Albert Guzmán, en el comedor principal de su restaurante, con una lubina en sus manos. FOTO: Joan Revillas

Francesc Torrente

Texto de Francesc Torrente
Periodista, restaurador y vicepresidente de la Academia de Gastronomía de Tarragona
francesctorrente@gmail.com

La polémica de moda en la desembocadura del Ebro todos sabemos cuál es: cambiar o no el nombre de Sant Carles de la Ràpita por la Ràpita. Un humilde servidor lo tiene bien claro: ¡Sant Albert Guzmán de la Rápita!

Hablar de Sant Carles de la Ràpita (o de la Ràpita) es hablar de la familia de Albert, historia viva del pueblo marinero, ya que se trata de un restaurante de cuatro generaciones, en el que el abuelo regentaba un merendero en la playa de las Delícias, antes conocida como la playa del Isidre en honor a su bisabuelo.

Después de la guerra, el ministro franquista Serrano Sunyer les expropió, abandonando los terrenos en los que la familia había vivido durante tantos años. Con la llegada de los años ochenta Maria Teresa, la madre de Albert decidió volver a su playa y luchó para abrir el restaurante que fue semilla del lugar que visitamos hoy.

Decir que Albert se multiplica como peces y panes es quedarse corto: organiza la cocina y atiende en sala, tomando las comandas y aconsejando con criterio.
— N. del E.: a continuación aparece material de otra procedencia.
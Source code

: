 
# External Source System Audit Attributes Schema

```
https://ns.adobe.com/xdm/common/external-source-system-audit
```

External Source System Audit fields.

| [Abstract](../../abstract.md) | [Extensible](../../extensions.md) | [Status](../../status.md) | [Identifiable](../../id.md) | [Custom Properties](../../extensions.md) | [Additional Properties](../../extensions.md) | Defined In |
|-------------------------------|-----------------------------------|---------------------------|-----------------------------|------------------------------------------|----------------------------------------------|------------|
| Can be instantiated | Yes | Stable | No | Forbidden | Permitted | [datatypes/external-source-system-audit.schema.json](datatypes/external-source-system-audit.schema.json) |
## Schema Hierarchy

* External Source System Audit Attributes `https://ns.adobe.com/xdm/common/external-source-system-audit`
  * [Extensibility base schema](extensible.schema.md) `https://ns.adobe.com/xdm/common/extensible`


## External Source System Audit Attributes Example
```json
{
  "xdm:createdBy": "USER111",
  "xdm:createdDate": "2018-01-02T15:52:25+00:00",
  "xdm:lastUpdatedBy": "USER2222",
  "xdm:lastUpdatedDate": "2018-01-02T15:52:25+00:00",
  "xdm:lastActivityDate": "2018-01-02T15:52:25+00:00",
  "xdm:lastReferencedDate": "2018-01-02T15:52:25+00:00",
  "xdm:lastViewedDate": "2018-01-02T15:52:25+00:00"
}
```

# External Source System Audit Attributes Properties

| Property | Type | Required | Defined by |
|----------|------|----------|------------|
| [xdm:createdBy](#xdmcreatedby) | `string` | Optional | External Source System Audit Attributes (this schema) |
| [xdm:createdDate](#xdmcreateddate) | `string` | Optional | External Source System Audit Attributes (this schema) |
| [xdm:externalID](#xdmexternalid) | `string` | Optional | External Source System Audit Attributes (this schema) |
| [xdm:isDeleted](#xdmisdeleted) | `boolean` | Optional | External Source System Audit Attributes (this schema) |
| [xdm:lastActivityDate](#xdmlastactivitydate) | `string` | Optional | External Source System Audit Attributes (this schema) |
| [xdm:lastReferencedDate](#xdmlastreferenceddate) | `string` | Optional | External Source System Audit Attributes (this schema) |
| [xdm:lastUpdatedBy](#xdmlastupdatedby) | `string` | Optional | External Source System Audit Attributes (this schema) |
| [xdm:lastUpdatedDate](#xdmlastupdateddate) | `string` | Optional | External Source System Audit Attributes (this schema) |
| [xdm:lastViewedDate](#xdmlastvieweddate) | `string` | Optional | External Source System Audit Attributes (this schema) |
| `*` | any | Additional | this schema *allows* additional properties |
Después de escuchar sugerencias y ofrecernos un menú del día por 18 euros, nos decantamos por un menú degustación, que cambia a menudo. El punto de partida lo marcó un langostino envuelto y crujiente; seguido de un takoyaki, un plato nipón que consiste en un buñuelo de pulpo y que Albert coronó con una gamba roja. La cosa se animaba en un plan ‘in crescendo’ con una ostra festival, con media cocción acompañada de jengibre y mango; una combinación de sabores atrevida que sorprende al paladar. Mención especial al ‘timing’ ya que pese a tratarse de un menú de ocho platos en ningún caso tuvimos que esperar entre plato y plato. Continuamos con unas texturas de tomate con sardinas marinadas, un plato fresco y digestivo que nos dio paso al último plato de la colección de entrantes: un royal de boniato con Foie caramelizado y pan de especies.

Y llegó el pescado, una buena porción de rodaballo a la brasa con crema de coliflor y queso de oveja en el que encontramos un ligero gusto ahumado de brasa que liga tan bien con esta especie de pescados grasientos.

Albert Guzmán - restaurant

Ir al Delta y no comer arroz debería estar perseguido por el Código Penal, cosa que Albert comprende perfectamente, finalizado los platos principales con un arroz de Sa Pineta de la Punxa con cigala. Un arroz meloso elaborado con un fumet casero en el que en cada cucharada degustamos una porción de mar.

En el postre nos sorprendieron con una pasta brick en canela, manzana natural, crema pastelera, helado de vainilla y dulce de leche.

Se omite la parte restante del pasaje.